■ **Provided records**:
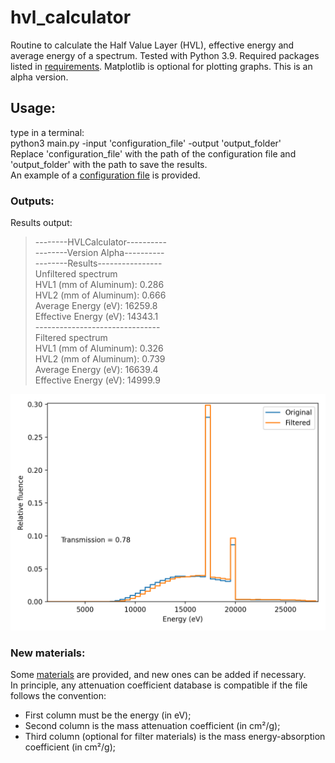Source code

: # hvl_calculator
Routine to calculate the Half Value Layer (HVL), effective energy and average energy of a spectrum.
Tested with Python 3.9.
Required packages listed in [requirements](./requirements.txt). 
Matplotlib is optional for plotting graphs.
This is an alpha version.

## Usage:

type in a terminal:  
python3 main.py -input 'configuration_file' -output 'output_folder'  
Replace 'configuration_file' with the path of the configuration file and 'output_folder' with the path
to save the results.\
An example of a [configuration file](./example/example.cfg) is provided. 

### Outputs:

Results output:
> --------HVLCalculator----------\
--------Version Alpha----------\
--------Results----------------\
Unfiltered spectrum\
HVL1 (mm of Aluminum): 0.286\
HVL2 (mm of Aluminum): 0.666\
Average Energy (eV): 16259.8\
Effective Energy (eV): 14343.1\
-------------------------------\
Filtered spectrum\
HVL1 (mm of Aluminum): 0.326\
HVL2 (mm of Aluminum): 0.739\
Average Energy (eV): 16639.4\
Effective Energy (eV): 14999.9




![spectrum example](./example/results/plot.png)

### New materials:

Some [materials](./example/materials) are provided, and new ones can be added if necessary.\
In principle, any attenuation coefficient database is compatible if the file follows the convention:
- First column must be the energy (in eV);
- Second column is the mass attenuation coefficient (in cm²/g);
- Third column (optional for filter materials)  is the mass energy-absorption coefficient (in cm²/g);



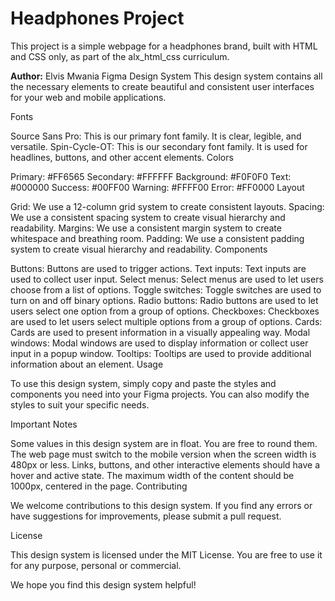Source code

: # Headphones Project

This project is a simple webpage for a headphones brand, built with HTML and CSS only, as part of the alx_html_css curriculum.

**Author:** Elvis Mwania
Figma Design System
This design system contains all the necessary elements to create beautiful and consistent user interfaces for your web and mobile applications.

Fonts

Source Sans Pro: This is our primary font family. It is clear, legible, and versatile.
Spin-Cycle-OT: This is our secondary font family. It is used for headlines, buttons, and other accent elements.
Colors

Primary: #FF6565
Secondary: #FFFFFF
Background: #F0F0F0
Text: #000000
Success: #00FF00
Warning: #FFFF00
Error: #FF0000
Layout

Grid: We use a 12-column grid system to create consistent layouts.
Spacing: We use a consistent spacing system to create visual hierarchy and readability.
Margins: We use a consistent margin system to create whitespace and breathing room.
Padding: We use a consistent padding system to create visual hierarchy and readability.
Components

Buttons: Buttons are used to trigger actions.
Text inputs: Text inputs are used to collect user input.
Select menus: Select menus are used to let users choose from a list of options.
Toggle switches: Toggle switches are used to turn on and off binary options.
Radio buttons: Radio buttons are used to let users select one option from a group of options.
Checkboxes: Checkboxes are used to let users select multiple options from a group of options.
Cards: Cards are used to present information in a visually appealing way.
Modal windows: Modal windows are used to display information or collect user input in a popup window.
Tooltips: Tooltips are used to provide additional information about an element.
Usage

To use this design system, simply copy and paste the styles and components you need into your Figma projects. You can also modify the styles to suit your specific needs.

Important Notes


Some values in this design system are in float. You are free to round them.
The web page must switch to the mobile version when the screen width is 480px or less.
Links, buttons, and other interactive elements should have a hover and active state.
The maximum width of the content should be 1000px, centered in the page.
Contributing

We welcome contributions to this design system. If you find any errors or have suggestions for improvements, please submit a pull request.

License

This design system is licensed under the MIT License. You are free to use it for any purpose, personal or commercial.

We hope you find this design system helpful!
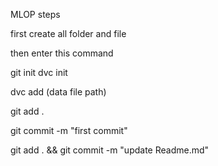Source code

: MLOP  steps

first create all folder and file 

then enter this command

git init
dvc init

dvc add (data file path)

git add .

git commit -m "first commit"

git add . && git commit -m "update Readme.md"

■ **Description of the task**:
Write out, word for word, the stretch of entries that begins at the line with "- Third column" and ends at the line with "Figma Design System". Pictures do not belong in it.

■ **Completed exercise**:
- Third column (optional for filter materials)  is the mass energy-absorption coefficient (in cm²/g);



Source code

: # Headphones Project

This project is a simple webpage for a headphones brand, built with HTML and CSS only, as part of the alx_html_css curriculum.

**Author:** Elvis Mwania
Figma Design System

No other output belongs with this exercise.